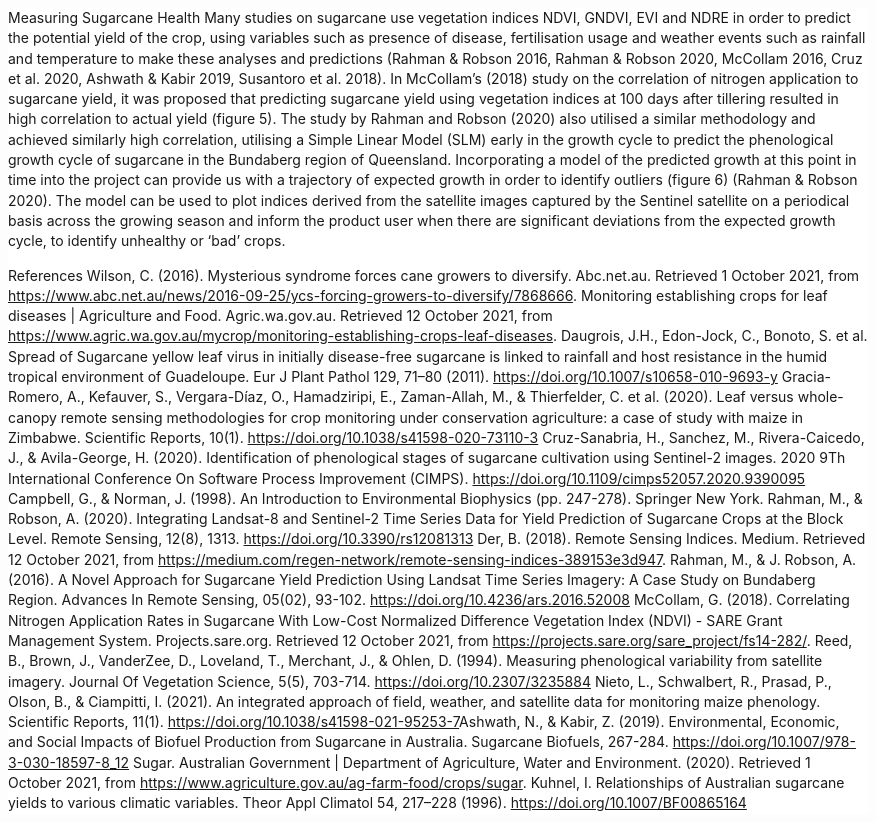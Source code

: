 


Measuring Sugarcane Health
Many studies on sugarcane use vegetation indices NDVI, GNDVI, EVI and NDRE in order to predict the potential yield of the crop, using variables such as presence of disease, fertilisation usage and weather events such as rainfall and temperature to make these analyses and predictions (Rahman & Robson 2016, Rahman & Robson 2020, McCollam 2016, Cruz et al. 2020, Ashwath & Kabir 2019, Susantoro et al. 2018). In McCollam’s (2018) study on the correlation of nitrogen application to sugarcane yield, it was proposed that predicting sugarcane yield using vegetation indices at 100 days after tillering resulted in high correlation to actual yield (figure 5). The study by Rahman and Robson (2020) also utilised a similar methodology and achieved similarly high correlation, utilising a Simple Linear Model (SLM) early in the growth cycle to predict the phenological growth cycle of sugarcane in the Bundaberg region of Queensland. Incorporating a model of the predicted growth at this point in time into the project can provide us with a trajectory of expected growth in order to identify outliers (figure 6) (Rahman & Robson 2020). The model can be used to plot indices derived from the satellite images captured by the Sentinel satellite on a periodical basis across the growing season and inform the product user when there are significant deviations from the expected growth cycle, to identify unhealthy or ‘bad’ crops.



References
Wilson, C. (2016). Mysterious syndrome forces cane growers to diversify. Abc.net.au. Retrieved 1 October 2021, from https://www.abc.net.au/news/2016-09-25/ycs-forcing-growers-to-diversify/7868666.
Monitoring establishing crops for leaf diseases | Agriculture and Food. Agric.wa.gov.au. Retrieved 12 October 2021, from https://www.agric.wa.gov.au/mycrop/monitoring-establishing-crops-leaf-diseases.
Daugrois, J.H., Edon-Jock, C., Bonoto, S. et al. Spread of Sugarcane yellow leaf virus in initially disease-free sugarcane is linked to rainfall and host resistance in the humid tropical environment of Guadeloupe. Eur J Plant Pathol 129, 71–80 (2011). https://doi.org/10.1007/s10658-010-9693-y
Gracia-Romero, A., Kefauver, S., Vergara-Díaz, O., Hamadziripi, E., Zaman-Allah, M., & Thierfelder, C. et al. (2020). Leaf versus whole-canopy remote sensing methodologies for crop monitoring under conservation agriculture: a case of study with maize in Zimbabwe. Scientific Reports, 10(1). https://doi.org/10.1038/s41598-020-73110-3
Cruz-Sanabria, H., Sanchez, M., Rivera-Caicedo, J., & Avila-George, H. (2020). Identification of phenological stages of sugarcane cultivation using Sentinel-2 images. 2020 9Th International Conference On Software Process Improvement (CIMPS). https://doi.org/10.1109/cimps52057.2020.9390095
Campbell, G., & Norman, J. (1998). An Introduction to Environmental Biophysics (pp. 247-278). Springer New York.
Rahman, M., & Robson, A. (2020). Integrating Landsat-8 and Sentinel-2 Time Series Data for Yield Prediction of Sugarcane Crops at the Block Level. Remote Sensing, 12(8), 1313. https://doi.org/10.3390/rs12081313
Der, B. (2018). Remote Sensing Indices. Medium. Retrieved 12 October 2021, from https://medium.com/regen-network/remote-sensing-indices-389153e3d947.
Rahman, M., & J. Robson, A. (2016). A Novel Approach for Sugarcane Yield Prediction Using Landsat Time Series Imagery: A Case Study on Bundaberg Region. Advances In Remote Sensing, 05(02), 93-102. https://doi.org/10.4236/ars.2016.52008
McCollam, G. (2018). Correlating Nitrogen Application Rates in Sugarcane With Low-Cost Normalized Difference Vegetation Index (NDVI) - SARE Grant Management System. Projects.sare.org. Retrieved 12 October 2021, from https://projects.sare.org/sare_project/fs14-282/.
Reed, B., Brown, J., VanderZee, D., Loveland, T., Merchant, J., & Ohlen, D. (1994). Measuring phenological variability from satellite imagery. Journal Of Vegetation Science, 5(5), 703-714. https://doi.org/10.2307/3235884
Nieto, L., Schwalbert, R., Prasad, P., Olson, B., & Ciampitti, I. (2021). An integrated approach of field, weather, and satellite data for monitoring maize phenology. Scientific Reports, 11(1). https://doi.org/10.1038/s41598-021-95253-7
​​Ashwath, N., & Kabir, Z. (2019). Environmental, Economic, and Social Impacts of Biofuel Production from Sugarcane in Australia. Sugarcane Biofuels, 267-284. https://doi.org/10.1007/978-3-030-18597-8_12
Sugar. Australian Government | Department of Agriculture, Water and Environment. (2020). Retrieved 1 October 2021, from https://www.agriculture.gov.au/ag-farm-food/crops/sugar.
Kuhnel, I. Relationships of Australian sugarcane yields to various climatic variables. Theor Appl Climatol 54, 217–228 (1996). https://doi.org/10.1007/BF00865164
········
About this task => Could you reproduce, exactly, every line above from the line with "Cruz-Sanabria, H., Sanchez, M., Rivera-Caicedo, J., &" to the line with "Rahman, M., & J.", and no other line? Both ends count.

Task solution =>
Cruz-Sanabria, H., Sanchez, M., Rivera-Caicedo, J., & Avila-George, H. (2020). Identification of phenological stages of sugarcane cultivation using Sentinel-2 images. 2020 9Th International Conference On Software Process Improvement (CIMPS). https://doi.org/10.1109/cimps52057.2020.9390095
Campbell, G., & Norman, J. (1998). An Introduction to Environmental Biophysics (pp. 247-278). Springer New York.
Rahman, M., & Robson, A. (2020). Integrating Landsat-8 and Sentinel-2 Time Series Data for Yield Prediction of Sugarcane Crops at the Block Level. Remote Sensing, 12(8), 1313. https://doi.org/10.3390/rs12081313
Der, B. (2018). Remote Sensing Indices. Medium. Retrieved 12 October 2021, from https://medium.com/regen-network/remote-sensing-indices-389153e3d947.
Rahman, M., & J. Robson, A. (2016). A Novel Approach for Sugarcane Yield Prediction Using Landsat Time Series Imagery: A Case Study on Bundaberg Region. Advances In Remote Sensing, 05(02), 93-102. https://doi.org/10.4236/ars.2016.52008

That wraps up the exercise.